The soubriquet "Cambridge History" holds out the promise of diligent, authoritative scholarship but also, perhaps, the possibility of a certain quality of staidness. This volume of the Cambridge History of British Theatre is full of excellent and consistently interesting scholarship; it is a very, very good history book. It is rich, detailed, and varied in research and documentation and tells dozens of engaging stories about performance, performers, managers, conditions of work, plays, and much more. Eminent and emergent scholars alike present consistently smart and self-reflexive historiographic practice, making the collection useful to the reader interested in not only particular information and arguments but also critical practice. And although it is in many ways comprehensive, the volume is open enough to invite speculation on what themes, arguments, issues, and patterns are most present, even if implicit, and on what might be the next chapter "since 2004" (or 2002, when the writing apparently stopped so the volume could go to press).

Framing material includes a useful parallel chronology of "theatrical" and "political and social" events, over forty black-and-white photographs, an extensive bibliography, and a vast, thirty-page, double-columned index.

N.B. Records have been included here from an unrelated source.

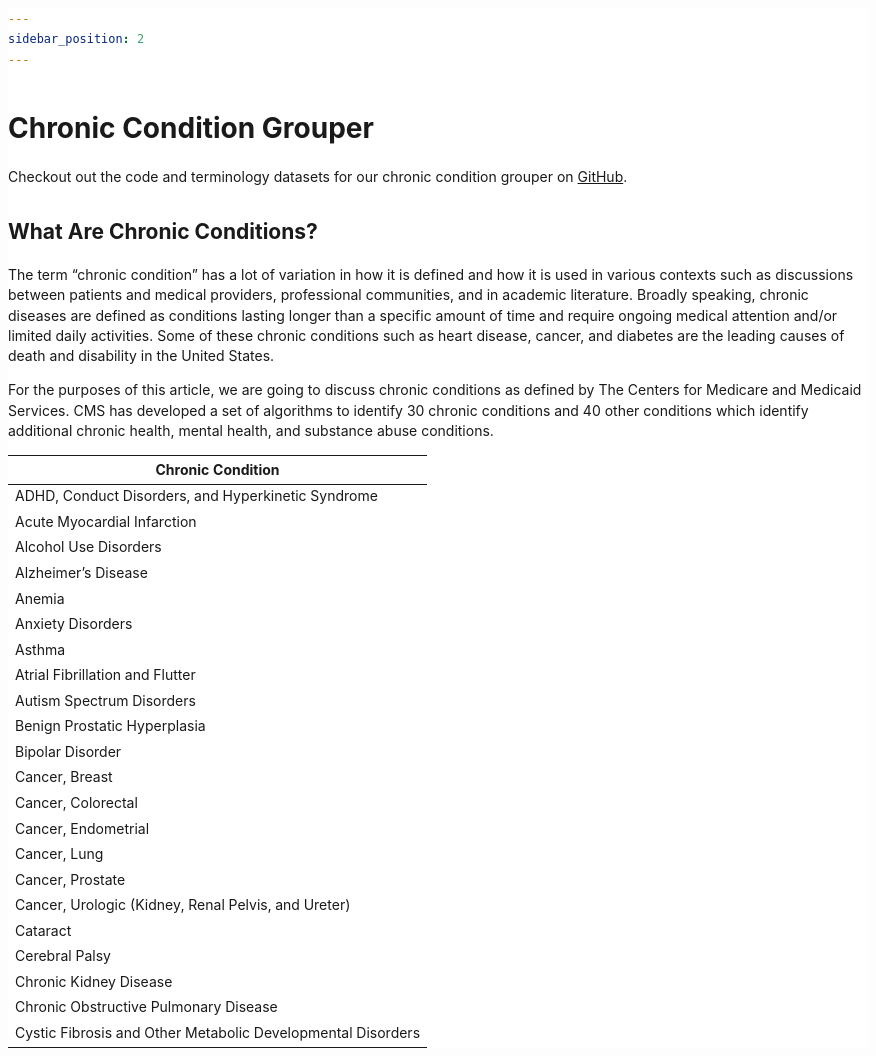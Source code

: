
 ```yaml
---
sidebar_position: 2
---
```


# Chronic Condition Grouper

Checkout out the code and terminology datasets for our chronic condition grouper on [GitHub](https://github.com/tuva-health/chronic_conditions).

## What Are Chronic Conditions?
The term “chronic condition” has a lot of variation in how it is defined and how it is used in various contexts such as discussions between patients and medical providers, professional communities, and in academic literature. Broadly speaking, chronic diseases are defined as conditions lasting longer than a specific amount of time and require ongoing medical attention and/or limited daily activities. Some of these chronic conditions such as heart disease, cancer, and diabetes are the leading causes of death and disability in the United States.

For the purposes of this article, we are going to discuss chronic conditions as defined by The Centers for Medicare and Medicaid Services. CMS has developed a set of algorithms to identify 30 chronic conditions and 40 other conditions which identify additional chronic health, mental health, and substance abuse conditions.

| Chronic Condition |
| ----------- |
| ADHD, Conduct Disorders, and Hyperkinetic Syndrome |
| Acute Myocardial Infarction |
| Alcohol Use Disorders |
| Alzheimer’s Disease |
| Anemia |
| Anxiety Disorders |
| Asthma |
| Atrial Fibrillation and Flutter |
| Autism Spectrum Disorders |
| Benign Prostatic Hyperplasia |
| Bipolar Disorder |
| Cancer, Breast |
| Cancer, Colorectal |
| Cancer, Endometrial |
| Cancer, Lung |
| Cancer, Prostate |
| Cancer, Urologic (Kidney, Renal Pelvis, and Ureter) |
| Cataract |
| Cerebral Palsy |
| Chronic Kidney Disease |
| Chronic Obstructive Pulmonary Disease |
| Cystic Fibrosis and Other Metabolic Developmental Disorders |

The heart of the book is made up of twenty-three [End Page 535] critical essays, organized into three chronological but interestingly overlapping parts: 1895-1946 (with eight chapters); Scottish and Welsh Theatres, 1895-2002 (with only four chapters); and 1940-2002 (with eleven chapters, by far the longest section). Most chapters have a fairly wide remit - for example, Dennis Kennedy's opening "British Theatre 1895-1946: Art, Entertainment, Audiences - an Introduction" or Colin Chambers's "Developments in the Profession of Theatre, 1946-2000." It is a credit to the authors and the collection, though, that such chapters deliver a vast amount of information, while nevertheless emphasizing argument and adopting a historiographic approach. Interspersed amongst these longer chapters is a handful of short case studies on Cicely Hamilton's Diana of Dobson's (Christine Dymkowski), Ena Lamont Stewart's Men Should Weep (Nadine Holdsworth), Theatre Workshop's Oh What a Lovely War (Derek Paget), performances of the Welsh myth of Blodeuwedd (Hazel Walford Davies), and the labour-strike year of 1926 (Steve Nicholson). These are enormously satisfying because they allow sharply focused argument, often rigorously enact a particular historiographic approach thereby demonstrating its value, show the resonance of other chapters' broader arguments when situated within particular contexts, and do serious, detailed work on events that demonstrably deserve more critical attention.

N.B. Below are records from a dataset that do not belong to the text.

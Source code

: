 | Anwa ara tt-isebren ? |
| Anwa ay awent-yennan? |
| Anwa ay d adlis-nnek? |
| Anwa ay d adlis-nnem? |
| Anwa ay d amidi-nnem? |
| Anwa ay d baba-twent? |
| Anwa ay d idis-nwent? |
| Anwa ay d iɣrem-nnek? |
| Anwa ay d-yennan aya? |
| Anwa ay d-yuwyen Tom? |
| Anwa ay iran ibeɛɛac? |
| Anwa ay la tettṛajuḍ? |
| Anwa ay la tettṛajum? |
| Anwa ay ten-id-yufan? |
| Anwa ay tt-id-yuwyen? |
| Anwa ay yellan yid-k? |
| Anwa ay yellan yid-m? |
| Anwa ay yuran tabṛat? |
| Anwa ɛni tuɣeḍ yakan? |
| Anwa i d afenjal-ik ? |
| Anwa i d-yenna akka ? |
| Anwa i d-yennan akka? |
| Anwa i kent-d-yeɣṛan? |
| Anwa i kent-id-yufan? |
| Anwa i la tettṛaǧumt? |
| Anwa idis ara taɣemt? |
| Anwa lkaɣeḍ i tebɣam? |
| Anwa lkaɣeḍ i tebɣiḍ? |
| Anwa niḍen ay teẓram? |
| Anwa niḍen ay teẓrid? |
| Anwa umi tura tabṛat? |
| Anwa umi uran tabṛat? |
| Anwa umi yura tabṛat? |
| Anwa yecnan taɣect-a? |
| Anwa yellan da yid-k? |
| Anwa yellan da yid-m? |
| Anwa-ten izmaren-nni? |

The strengths of the volume are legion. Historiographic self-reflexivity is customary but rarely overbearing. Thomas Postlewait's "The London Stage, 1895-1918" complicates a dominant narrative of the early twentieth-century London theatre that pits the actor-manager against the new theatre movement. Holdsworth's chapter on Men Should Weep compares the original 1947 Glasgow Unity production with 7:84 (Scotland)'s 1982 production to explore differences in texts, production aesthetic and politics, and sociopolitical contexts. In "British Theatre, 1940-2002: An Introduction," Baz Kershaw begins by outlining the complexities of this period and its theatre. In response to these complexities, he proposes "to think of theatre systematically as integral to wider ecologies," to think, in other words, of the "flux of interdependencies between, say, theatres and companies, economics and aesthetics, state institutions and artists and so on" (293). If there is a defining shared quality across the dozens of parts of this enormous volume, this is it: the volume offers not only histories of British theatre in the period but theatre ecologies of the period; it is concerned not only with the ways theatre has been influenced by its "contexts" (however inseparable, near, or distant they may be) but also with the ways "a nation's theatre is necessarily and importantly expressive of, even when resistant to, the values that predominate at the time," as the series' general editor, Peter Thomson, puts it (xvi). [End Page 536]

In practice, this commitment to exploring the ecologies of...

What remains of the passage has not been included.